Various NoSQL datastores have been explicitly designed to serve as the backing store for large-scale web applications such as the Facebook inbox, Google Earth and Google Finance, providing fast and scalable storage with varying and rapidly evolving storage schema. The NoSQL systems split hundreds of terabytes of data into shards and horizontally scale to large cluster sizes, typically using indexes that support fast lookup and key range scans to retrieve the set of requested objects. For simplicity and scalability, these systems are designed to support queries that can be completely executed by a single storage node, with any operations that require combining data from multiple shards relegated to the middleware. To cover this category of applications, CloudSuite uses the Cassandra, an open-source NoSQL datastore, stimulated by the Yahoo! Cloud Serving Benchmark.

Media Streaming

Media Streaming is one of the popular applications in cloud datacenters.

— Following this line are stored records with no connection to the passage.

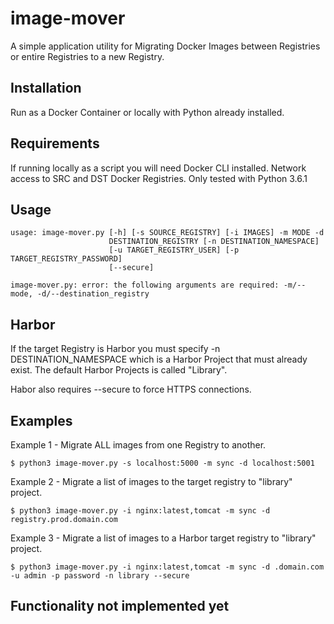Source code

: # image-mover
A simple application utility for Migrating Docker Images between Registries or entire Registries to a new Registry. 

## Installation
Run as a Docker Container or locally with Python already installed.

## Requirements
If running locally as a script you will need Docker CLI installed.
Network access to SRC and DST Docker Registries.
Only tested with Python 3.6.1

## Usage

```
usage: image-mover.py [-h] [-s SOURCE_REGISTRY] [-i IMAGES] -m MODE -d
                      DESTINATION_REGISTRY [-n DESTINATION_NAMESPACE]
                      [-u TARGET_REGISTRY_USER] [-p TARGET_REGISTRY_PASSWORD]
                      [--secure]

image-mover.py: error: the following arguments are required: -m/--mode, -d/--destination_registry
```
## Harbor

If the target Registry is Harbor you must specify -n DESTINATION_NAMESPACE which is a Harbor Project that must already exist. The default Harbor Projects is called "Library".

Habor also requires --secure to force HTTPS connections.

## Examples

Example 1 - Migrate ALL images from one Registry to another.
```
$ python3 image-mover.py -s localhost:5000 -m sync -d localhost:5001
```
Example 2 - Migrate a list of images to the target registry to "library" project.
```
$ python3 image-mover.py -i nginx:latest,tomcat -m sync -d registry.prod.domain.com
```
Example 3 - Migrate a list of images to a Harbor target registry to "library" project.
```
$ python3 image-mover.py -i nginx:latest,tomcat -m sync -d .domain.com -u admin -p password -n library --secure
```

## Functionality not implemented yet



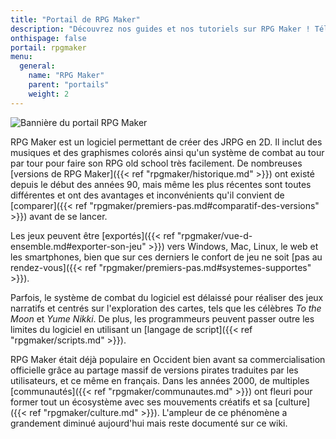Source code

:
 ```yaml
---
title: "Portail de RPG Maker"
description: "Découvrez nos guides et nos tutoriels sur RPG Maker ! Téléchargez les meilleurs scripts et plugins de la communauté française. Perfectionnez votre maîtrise de RPG Maker et créez votre propre aventure."
onthispage: false
portail: rpgmaker
menu:
  general:
    name: "RPG Maker"
    parent: "portails"
    weight: 2
---
```


![Bannière du portail RPG Maker](/rpgmaker/banniere.png)

RPG Maker est un logiciel permettant de créer des JRPG en 2D. Il inclut des musiques et des graphismes colorés ainsi qu'un système de combat au tour par tour pour faire son RPG old school très facilement. De nombreuses [versions de RPG Maker]({{< ref "rpgmaker/historique.md" >}}) ont existé depuis le début des années 90, mais même les plus récentes sont toutes différentes et ont des avantages et inconvénients qu'il convient de [comparer]({{< ref "rpgmaker/premiers-pas.md#comparatif-des-versions" >}}) avant de se lancer.

Les jeux peuvent être [exportés]({{< ref "rpgmaker/vue-d-ensemble.md#exporter-son-jeu" >}}) vers Windows, Mac, Linux, le web et les smartphones, bien que sur ces derniers le confort de jeu ne soit [pas au rendez-vous]({{< ref "rpgmaker/premiers-pas.md#systemes-supportes" >}}).

Parfois, le système de combat du logiciel est délaissé pour réaliser des jeux narratifs et centrés sur l'exploration des cartes, tels que les célèbres *To the Moon* et *Yume Nikki*. De plus, les programmeurs peuvent passer outre les limites du logiciel en utilisant un [langage de script]({{< ref "rpgmaker/scripts.md" >}}).

RPG Maker était déjà populaire en Occident bien avant sa commercialisation officielle grâce au partage massif de versions pirates traduites par les utilisateurs, et ce même en français. Dans les années 2000, de multiples [communautés]({{< ref "rpgmaker/communautes.md" >}}) ont fleuri pour former tout un écosystème avec ses mouvements créatifs et sa [culture]({{< ref "rpgmaker/culture.md" >}}). L'ampleur de ce phénomène a grandement diminué aujourd'hui mais reste documenté sur ce wiki.
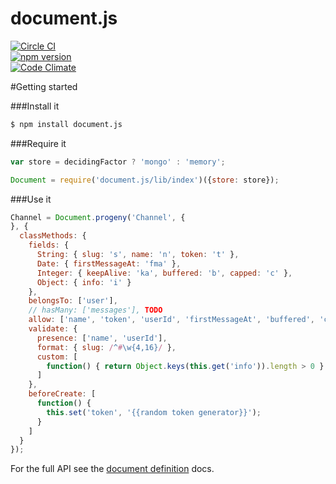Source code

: # document.js

[![Circle CI](https://circleci.com/gh/bnorton/document.js.svg?style=svg)](https://circleci.com/gh/bnorton/document.js)  
[![npm version](https://badge.fury.io/js/document.js.svg)](http://badge.fury.io/js/document.js)  
[![Code Climate](https://codeclimate.com/github/bnorton/document.js/badges/gpa.svg)](https://codeclimate.com/github/bnorton/document.js)  

#Getting started

###Install it
```bash
$ npm install document.js
```


###Require it
```javascript
var store = decidingFactor ? 'mongo' : 'memory';

Document = require('document.js/lib/index')({store: store});
```

###Use it
```javascript
Channel = Document.progeny('Channel', {
}, {
  classMethods: {
    fields: {
      String: { slug: 's', name: 'n', token: 't' },
      Date: { firstMessageAt: 'fma' },
      Integer: { keepAlive: 'ka', buffered: 'b', capped: 'c' },
      Object: { info: 'i' }
    },
    belongsTo: ['user'],
    // hasMany: ['messages'], TODO
    allow: ['name', 'token', 'userId', 'firstMessageAt', 'buffered', 'capped'],
    validate: {
      presence: ['name', 'userId'],
      format: { slug: /^#\w{4,16}/ },
      custom: [
        function() { return Object.keys(this.get('info')).length > 0 }
      ]
    },
    beforeCreate: [
      function() {
        this.set('token', '{{random token generator}}');
      }
    ]
  }
});
```
For the full API see the [document definition](https://github.com/bnorton/document.js/wiki/document-definition) docs.
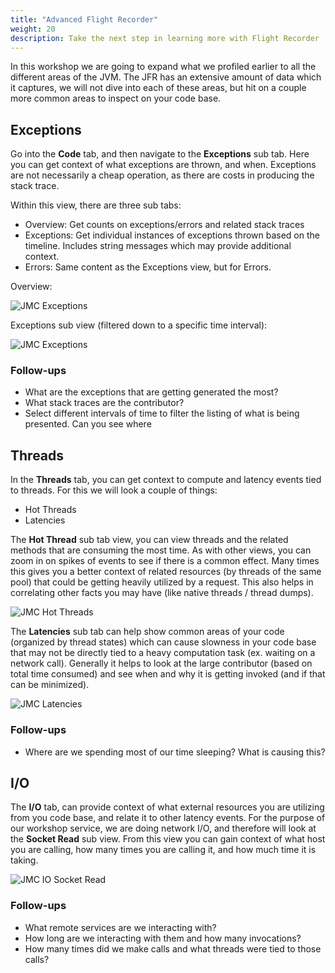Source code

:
 ```yaml
---
title: "Advanced Flight Recorder"
weight: 20
description: Take the next step in learning more with Flight Recorder
---
```


In this workshop we are going to expand what we profiled earlier to all the different areas of the JVM. The JFR has an extensive amount of data which it captures, we will not dive into each of these areas, but hit on a couple more common areas to inspect on your code base.

## Exceptions

Go into the __Code__ tab, and then navigate to the __Exceptions__ sub tab. Here you can get context of what exceptions are thrown, and when. Exceptions are not necessarily a cheap operation, as there are costs in producing the stack trace.

Within this view, there are three sub tabs:
* Overview: Get counts on exceptions/errors and related stack traces
* Exceptions: Get individual instances of exceptions thrown based on the timeline. Includes string messages which may provide additional context.
* Errors: Same content as the Exceptions view, but for Errors.

Overview:

![JMC Exceptions](https://github.com/cchesser/java-perf-workshop/wiki/images/jmc_exceptions_overview.png)

Exceptions sub view (filtered down to a specific time interval):

![JMC Exceptions](https://github.com/cchesser/java-perf-workshop/wiki/images/jmc_exceptions_exception_subtab.png)

### Follow-ups

* What are the exceptions that are getting generated the most? 
* What stack traces are the contributor?
* Select different intervals of time to filter the listing of what is being presented. Can you see where 

## Threads

In the __Threads__ tab, you can get context to compute and latency events tied to threads. For this we will look a couple of things:
* Hot Threads
* Latencies

The __Hot Thread__ sub tab view, you can view threads and the related methods that are consuming the most time. As with other views, you can zoom in on spikes of events to see if there is a common effect. Many times this gives you a better context of related resources (by threads of the same pool) that could be getting heavily utilized by a request. This also helps in correlating other facts you may have (like native threads / thread dumps).

![JMC Hot Threads](https://github.com/cchesser/java-perf-workshop/wiki/images/jmc_thread_hot_threads.png)

The __Latencies__ sub tab can help show common areas of your code (organized by thread states) which can cause slowness in your code base that may not be directly tied to a heavy computation task (ex. waiting on a network call). Generally it helps to look at the large contributor (based on total time consumed) and see when and why it is getting invoked (and if that can be minimized).

![JMC Latencies](https://github.com/cchesser/java-perf-workshop/wiki/images/jmc_thread_latencies.png)

### Follow-ups

* Where are we spending most of our time sleeping? What is causing this?

## I/O

The __I/O__ tab, can provide context of what external resources you are utilizing from you code base, and relate it to other latency events. For the purpose of our workshop service, we are doing network I/O, and therefore will look at the __Socket Read__ sub view. From this view you can gain context of what host you are calling, how many times you are calling it, and how much time it is taking.

![JMC IO Socket Read](https://github.com/cchesser/java-perf-workshop/wiki/images/jmc_io_socket_read.png)


### Follow-ups

* What remote services are we interacting with?
* How long are we interacting with them and how many invocations?
* How many times did we make calls and what threads were tied to those calls?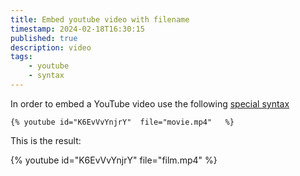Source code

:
 ```yaml
---
title: Embed youtube video with filename
timestamp: 2024-02-18T16:30:15
published: true
description: video
tags:
    - youtube
    - syntax
---
```



In order to embed a YouTube video use the following [special syntax](/special-syntax)

```
{% youtube id="K6EvVvYnjrY"  file="movie.mp4"   %}
```

This is the result:

{% youtube  id="K6EvVvYnjrY" file="film.mp4"  %}

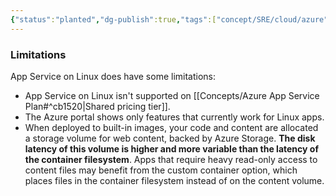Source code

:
 ```yaml
---
{"status":"planted","dg-publish":true,"tags":["concept/SRE/cloud/azure"],"creation_date":"2024-05-03 17:49","permalink":"/concepts/azure-app-service-on-linux/","dgPassFrontmatter":true}
---
```


### Limitations

App Service on Linux does have some limitations:

- App Service on Linux isn't supported on [[Concepts/Azure App Service Plan#^cb1520\|Shared pricing tier]].
- The Azure portal shows only features that currently work for Linux apps.
- When deployed to built-in images, your code and content are allocated a storage volume for web content, backed by Azure Storage. **The disk latency of this volume is higher and more variable than the latency of the container filesystem**. Apps that require heavy read-only access to content files may benefit from the custom container option, which places files in the container filesystem instead of on the content volume.

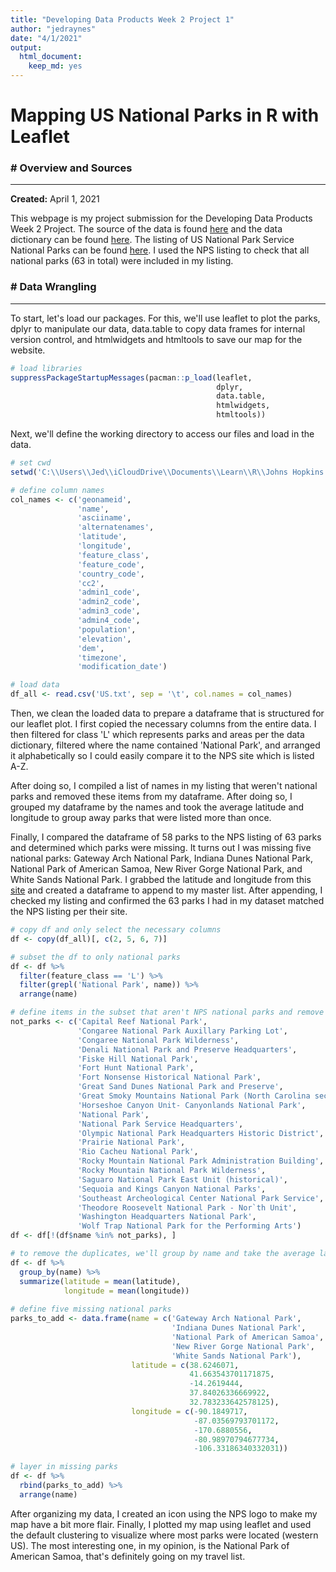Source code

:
 ```yaml
---
title: "Developing Data Products Week 2 Project 1"
author: "jedraynes"
date: "4/1/2021"
output: 
  html_document: 
    keep_md: yes
---
```


# Mapping US National Parks in R with Leaflet

### # Overview and Sources

---

**Created:** April 1, 2021

This webpage is my project submission for the Developing Data Products Week 2 Project.
The source of the data is found [here](https://download.geonames.org/export/dump/) and the data dictionary can be found [here](https://download.geonames.org/export/dump/readme.txt). The listing of US National Park Service National Parks can be found [here](https://www.nps.gov/aboutus/national-park-system.htm). I used the NPS listing to check that all national parks (63 in total) were included in my listing.

### # Data Wrangling

---

To start, let's load our packages. For this, we'll use leaflet to plot the parks, dplyr to manipulate our data,  data.table to copy data frames for internal version control, and htmlwidgets and htmltools to save our map for the website.


```r
# load libraries
suppressPackageStartupMessages(pacman::p_load(leaflet, 
                                              dplyr, 
                                              data.table, 
                                              htmlwidgets, 
                                              htmltools))
```

Next, we'll define the working directory to access our files and load in the data.



```r
# set cwd
setwd('C:\\Users\\Jed\\iCloudDrive\\Documents\\Learn\\R\\Johns Hopkins Data Science Specialization\\9 Developing Data Products\\Week 2')

# define column names
col_names <- c('geonameid', 
               'name', 
               'asciiname', 
               'alternatenames', 
               'latitude', 
               'longitude', 
               'feature_class', 
               'feature_code', 
               'country_code', 
               'cc2', 
               'admin1_code', 
               'admin2_code',
               'admin3_code', 
               'admin4_code', 
               'population', 
               'elevation', 
               'dem', 
               'timezone', 
               'modification_date')

# load data
df_all <- read.csv('US.txt', sep = '\t', col.names = col_names)
```


Then, we clean the loaded data to prepare a dataframe that is structured for our leaflet plot. I first copied the necessary columns from the entire data. I then filtered for class 'L' which represents parks and areas per the data dictionary, filtered where the name contained 'National Park', and arranged it alphabetically so I could easily compare it to the NPS site which is listed A-Z.

After doing so, I compiled a list of names in my listing that weren't national parks and removed these items from my dataframe. After doing so, I grouped my dataframe by the names and took the average latitude and longitude to group away parks that were listed more than once.

Finally, I compared the dataframe of 58 parks to the NPS listing of 63 parks and determined which parks were missing. It turns out I was missing five national parks: Gateway Arch National Park, Indiana Dunes National Park, National Park of American Samoa, New River Gorge National Park, and White Sands National Park. I grabbed the latitude and longitude from this [site](https://www.gps-coordinates.net/) and created a dataframe to append to my master list. After appending, I checked my listing and confirmed the 63 parks I had in my dataset matched the NPS listing per their site.


```r
# copy df and only select the necessary columns
df <- copy(df_all)[, c(2, 5, 6, 7)]

# subset the df to only national parks
df <- df %>%
  filter(feature_class == 'L') %>%
  filter(grepl('National Park', name)) %>%
  arrange(name)

# define items in the subset that aren't NPS national parks and remove them
not_parks <- c('Capital Reef National Park', 
               'Congaree National Park Auxillary Parking Lot', 
               'Congaree National Park Wilderness',
               'Denali National Park and Preserve Headquarters', 
               'Fiske Hill National Park', 
               'Fort Hunt National Park', 
               'Fort Nonsense Historical National Park', 
               'Great Sand Dunes National Park and Preserve', 
               'Great Smoky Mountains National Park (North Carolina secion)', 
               'Horseshoe Canyon Unit- Canyonlands National Park', 
               'National Park', 
               'National Park Service Headquarters', 
               'Olympic National Park Headquarters Historic District', 
               'Prairie National Park', 
               'Rio Cacheu National Park', 
               'Rocky Mountain National Park Administration Building', 
               'Rocky Mountain National Park Wilderness', 
               'Saguaro National Park East Unit (historical)', 
               'Sequoia and Kings Canyon National Parks', 
               'Southeast Archeological Center National Park Service', 
               'Theodore Roosevelt National Park - Nor`th Unit', 
               'Washington Headquarters National Park', 
               'Wolf Trap National Park for the Performing Arts')
df <- df[!(df$name %in% not_parks), ]

# to remove the duplicates, we'll group by name and take the average latitude and longitude
df <- df %>% 
  group_by(name) %>%
  summarize(latitude = mean(latitude), 
            longitude = mean(longitude))
  
# define five missing national parks
parks_to_add <- data.frame(name = c('Gateway Arch National Park',  
                                    'Indiana Dunes National Park', 
                                    'National Park of American Samoa', 
                                    'New River Gorge National Park', 
                                    'White Sands National Park'), 
                           latitude = c(38.6246071, 
                                        41.663543701171875, 
                                        -14.2619444, 
                                        37.84026336669922, 
                                        32.783233642578125), 
                           longitude = c(-90.1849717, 
                                         -87.03569793701172, 
                                         -170.6880556, 
                                         -80.98970794677734, 
                                         -106.33186340332031))

# layer in missing parks
df <- df %>%
  rbind(parks_to_add) %>%
  arrange(name)
```

After organizing my data, I created an icon using the NPS logo to make my map have a bit more flair. Finally, I plotted my map using leaflet and used the default clustering to visualize where most parks were located (western US). The most interesting one, in my opinion, is the National Park of American Samoa, that's definitely going on my travel list.

<!--html_preserve--><div id="htmlwidget-97be1ae1ca30be7f29db" style="width:672px;height:480px;" class="leaflet html-widget"></div>
<script type="application/json" data-for="htmlwidget-97be1ae1ca30be7f29db">{"x":{"options":{"crs":{"crsClass":"L.CRS.EPSG3857","code":null,"proj4def":null,"projectedBounds":null,"options":{}}},"calls":[{"method":"addTiles","args":["//{s}.tile.openstreetmap.org/{z}/{x}/{y}.png",null,null,{"minZoom":0,"maxZoom":18,"tileSize":256,"subdomains":"abc","errorTileUrl":"","tms":false,"noWrap":false,"zoomOffset":0,"zoomReverse":false,"opacity":1,"zIndex":1,"detectRetina":false,"attribution":"&copy; <a href=\"http://openstreetmap.org\">OpenStreetMap<\/a> contributors, <a href=\"http://creativecommons.org/licenses/by-sa/2.0/\">CC-BY-SA<\/a>"}]},{"method":"addMarkers","args":[[44.35073,38.72254,43.834,29.29778,25.49049,38.46589,38.57778,37.5839,38.32687,38.36697,32.17539,33.99861,33.79187,42.94109,41.26085,36.49363,63.34111,24.64883,25.37217,67.79681,38.6246071,58.50056,48.68306,36.10697,43.79044,38.9461,37.77654,35.60065,31.92301,20.7204,19.41938,34.51427,41.6635437011719,48.00341,33.87343,58.56256,59.81571,36.88785,67.35336,60.54726,40.49368,37.19758,37.23905,46.87997,-14.2619444,37.8402633666992,48.8332,47.96336,34.98369,36.4904,41.37133,40.34281,32.17871,36.50768,38.49177,46.95359,48.48355,32.7832336425781,43.58009,61.06998,44.42796,37.84835,37.29824],[-68.24411,-109.58635,-102.39395,-103.22985,-80.21025,-107.16661,-107.72426,-112.18271,-109.87826,-111.2615,-104.44384,-119.85838,-80.74867,-122.13282,-81.57116,-117.09091,-150.73414,-82.87177,-80.88182,-153.30978,-90.1849717,-137.00056,-113.80031,-112.113,-110.68176,-114.25797,-105.62886,-83.50877,-104.88554,-156.15515,-155.2885,-93.05085,-87.0356979370117,-88.868855,-115.90099,-154.9788,-150.10857,-118.55515,-159.19889,-153.24879,-121.40735,-86.13089,-108.46241,-121.72691,-170.6880556,-80.9897079467773,-121.34661,-123.92651,-109.78779,-121.18117,-124.03166,-105.68364,-110.6079,-118.5752,-78.4691,-103.45922,-92.8381,-106.33186340332,-103.43948,-142.43421,-110.58846,-119.55696,-113.02644],{"iconUrl":{"data":"https://upload.wikimedia.org/wikipedia/commons/1/1d/US-NationalParkService-Logo.svg","index":0},"iconWidth":28.9782608695652,"iconHeight":31,"iconAnchorX":14.4891304347826,"iconAnchorY":16},null,null,{"interactive":true,"draggable":false,"keyboard":true,"title":"","alt":"","zIndexOffset":0,"opacity":1,"riseOnHover":false,"riseOffset":250},["Acadia National Park","Arches National Park","Badlands National Park","Big Bend National Park","Biscayne National Park","Black Canyon National Park","Black Canyon of the Gunnison National Park","Bryce Canyon National Park","Canyonlands National Park","Capitol Reef National Park","Carlsbad Caverns National Park","Channel Islands National Park","Congaree National Park","Crater Lake National Park","Cuyahoga Valley National Park","Death Valley National Park","Denali National Park","Dry Tortugas National Park","Everglades National Park","Gates of the Arctic National Park","Gateway Arch National Park","Glacier Bay National Park and Preserve","Glacier National Park","Grand Canyon National Park","Grand Teton National Park","Great Basin National Park","Great Sand Dunes National Park","Great Smoky Mountains National Park","Guadalupe Mountains National Park","Haleakala National Park","Hawaiâ€˜i Volcanoes National Park","Hot Springs National Park","Indiana Dunes National Park","Isle Royale National Park","Joshua Tree National Park","Katmai National Park","Kenai Fjords National Park","Kings Canyon National Park","Kobuk Valley National Park","Lake Clark National Park","Lassen Volcanic National Park","Mammoth Cave National Park","Mesa Verde National Park","Mount Rainier National Park (MRNP)","National Park of American Samoa","New River Gorge National Park","North Cascades National Park","Olympic National Park","Petrified Forest National Park","Pinnacles National Park","Redwood National Park","Rocky Mountain National Park","Saguaro National Park","Sequoia National Park","Shenandoah National Park","Theodore Roosevelt National Park","Voyageurs National Park","White Sands National Park","Wind Cave National Park","Wrangell-Saint Elias National Park","Yellowstone National Park","Yosemite National Park","Zion National Park"],null,{"showCoverageOnHover":true,"zoomToBoundsOnClick":true,"spiderfyOnMaxZoom":true,"removeOutsideVisibleBounds":true,"spiderLegPolylineOptions":{"weight":1.5,"color":"#222","opacity":0.5},"freezeAtZoom":false},null,null,{"interactive":false,"permanent":false,"direction":"auto","opacity":1,"offset":[0,0],"textsize":"10px","textOnly":false,"className":"","sticky":true},null]}],"limits":{"lat":[-14.2619444,67.79681],"lng":[-170.6880556,-68.24411]}},"evals":[],"jsHooks":[]}</script><!--/html_preserve-->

The availability of high-bandwidth connections to home and mobile devices has made media streaming services such as NetFlix, YouTube, and YuKu ubiquitous. Streaming services use large server clusters to gradually packetize and transmit media files ranging from megabytes to gigabytes in size, pre-encoded in various formats and bit-rates to suit a wide client base. CloudSuite introduces Media Streaming, using the Darwin Streaming Server stressed by a client simulating real world scenarios.

Software Testing

The ability to temporarily allocate compute resources in the cloud without purchasing the infrastructure is what makes clouds a rich environment for innovative applications. Software Testing as a Service is one such innovations that uses the cloud infrastructure to run software testing using symbolic execution. Unlike the traditional super-computer environment with dedicated high-bandwidth and low-latency interconnects, reliable and balanced memory, and compute resources, the cloud offers dynamic and heterogenous resources that are loosely connected over an IP network. Large-scale symbolic execution tasks must therefore be adapted to a worker-queue model with centralized load balancing that rebalances tasks across a dynamic pool of compute resources, minimizing the amount of data exchanged between the workers and load balancers and practically eliminating any communication between workers. CloudSuite leverages Cloud9, software testing as a service software, to cover this category of applications.

Web Search

Web search engines, such as those powering Google and Microsoft Bing, index terabytes of data harvested from online sources. To support a large number of concurrent latency-sensitive search queries against the index, the data is split into memory-residents shards, with each index serving node (ISN) responsible for processing requests to its own shard. A frontend machine sends index search requests to all ISNs in parallel, collects and sorts the responses, and sends a formatted reply to the requesting client. Hundreds of unrelated search requests are handled by each ISN every second, with minimal locality; shards are therefore sized to fit into the memory of the ISNs to avoid reducing throughput and degrading QoS due to disk I/O. To represent search engines, CloudSuite uses the Nutch/Lucene search engine stimulated by a client representing real-world scenarios.

Web Serving

Web Serving is a main service in the cloud. Traditional web services with dynamic and static content are moved into the cloud to provide fault-tolerance and dynamic scalability by bringing up the needed number of servers behind a load balancer. Although many variants of the traditional web stack are used in the cloud (e.g., substituting Apache with other web server software or using other language interpreters in place of PHP), the underlying service architecture remains unchanged. Independent client requests are accepted by a stateless web server process which either directly serves static files from disk or passes the request to a stateless middleware script, written in a high-level interpreted or byte-code compiled language, which is then responsible for producing dynamic content. All state information is stored by the middleware in backend databases such as cloud NoSQL data stores or traditional relational SQL servers supported by key-value cache servers to achieve high throughput. CloudSuite leverages CloudStone running the PHP version of Olio, introducing minor modifications to the original application.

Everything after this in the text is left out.